Kessidis: Manche Länder wie Deutschland befürchten, dass die Förderung zu Umweltschäden führen könnte. Die USA hingegen investieren massiv in die umstrittene Förderung der Schiefervorkommen und könnten nach Einschätzung der Internationalen Energieagentur etwa 2020 zum größten Ölproduzenten der Welt vor Saudi-Arabien aufsteigen und in rund 20 Jahren komplett unabhängig von Energieimporten sein. Tatsache ist: Anders als noch vor fünf Jahren verfügt man heute über die Technik und das Wissen, unkonventionelle Gas- und Ölreserven anzuzapfen, und zwar zu wirtschaftlich attraktiven Bedingungen.

BIZZ e.t.: Investieren Sie selbst aktuell in erneuerbare Energien?

Kessidis: Nein, zurzeit sind wir nicht in Aktien aus dem Solar- und Windsektor investiert. Wie bereits erwähnt, herrschen hohe Überkapazitäten, die aufgrund der Überförderung und der technologisch bedingten niedrigen Eintrittsbarrieren entstanden sind. In Folge sind die Preise stark gefallen, und viele Unternehmen erwirtschaften Verluste. Die Performance der Aktien aus dem Bereich der erneuerbaren Energien spiegelt das wider.

BIZZ e.t.: Welche Rolle spielt die Schuldenkrise in Europa?

Kessidis: Südeuropäische Länder wie Spanien oder Italien haben sich das deutsche Erneuerbare-Energien-Gesetz (EEG) zum Vorbild genommen. Investitionen beispielsweise in Solaranlagen waren in diesen Ländern besonders attraktiv, weil neben der üppigen Förderung auch attraktive klimatische Bedingungen herrschen. Zum Vergleich: Während ein Solaranlagenbesitzer in Deutschland mit durchschnittlich rund 1.000 Sonnenstunden im Jahr rechnen kann, kalkulieren die Anlagenbetreiber in südeuropäischen Ländern mit bis zu 1.600 Sonnenstunden. Mit Einzug der Schuldenkrise wollten die Regierungen dieser Länder die ohnehin gebeutelten Bürger nicht noch mit einer hohen Ökostromumlage belasten und reduzierten entsprechend die Förderungen. Damit sank die Nachfrage nach erneuerbaren Energien.

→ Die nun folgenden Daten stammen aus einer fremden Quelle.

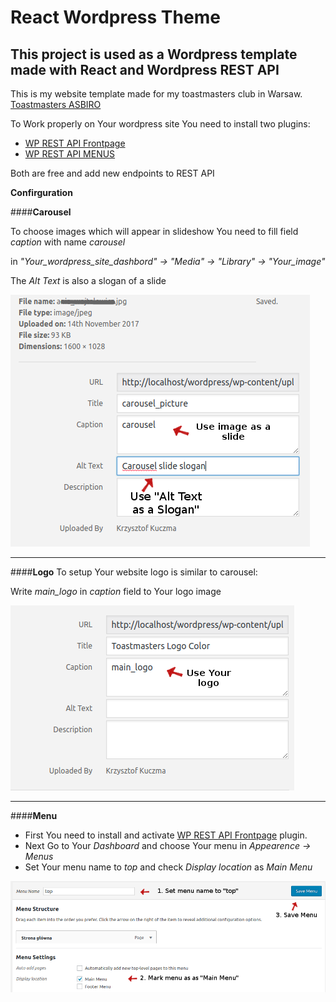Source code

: React Wordpress Theme
===

This project is used as a Wordpress template made with React and Wordpress REST API
---

This is my website template made for my toastmasters club in Warsaw.
[Toastmasters ASBIRO](http://toastmasters.asbiro.pl/)

To Work properly on Your wordpress site You need to install two plugins:
* [WP REST API Frontpage](https://wordpress.org/plugins/wp-rest-api-frontpage/)
* [WP REST API MENUS](https://wordpress.org/plugins/wp-rest-api-v2-menus/)

Both are free and add new endpoints to REST API

**Confirguration**

####**Carousel**

To choose images which will appear in slideshow You need to fill field *caption* with name *carousel* 

in *"Your_wordpress_site_dashbord" -> "Media" -> "Library" -> "Your_image"*

The *Alt Text* is also a slogan of a slide

![Choose slide images](https://github.com/KrzysiekKuczma/Toastmasters_Site/blob/master/readme_screenshots/carousel_config.png?raw=true "carousel config")

---

####**Logo**
To setup Your website logo is similar to carousel:

Write *main_logo* in *caption* field to Your logo image

![Choose logo image](https://github.com/KrzysiekKuczma/Toastmasters_Site/blob/master/readme_screenshots/logo_config.png?raw=true "logo config")

---

####**Menu**

* First You need to install and activate [WP REST API Frontpage](https://wordpress.org/plugins/wp-rest-api-frontpage/) plugin.
* Next Go to Your *Dashboard* and choose Your menu in *Appearence -> Menus*
* Set Your menu name to *top* and check *Display location* as *Main Menu*


![setup menu](https://github.com/KrzysiekKuczma/Toastmasters_Site/blob/master/readme_screenshots/menu_config.png?raw=true "logo config")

BIZZ e.t.: Wie ist die Situation in Ländern, die nicht von der europäischen Krise betroffen sind?

Kessidis: Regionen oder Länder wie Südamerika, die USA und Asien, die die rückläufigen Entwicklungen in Europa kompensieren könnten, ziehen nicht gleichermaßen nach. Die große Hoffnung war, dass auch diese Länder attraktive Förderprogramme für erneuerbare Energien einführen. Mit dem US-Schiefergasboom geht dort die Entwicklung jedoch in eine andere Richtung. China war ein weiterer Hoffnungsträger, denn das Land baut viele Windturbinen und Solarmodule. Doch das Stromnetz in China ist stark überlastet.

BIZZ e.t.: Können Anleger dennoch von der Energiewende profitieren?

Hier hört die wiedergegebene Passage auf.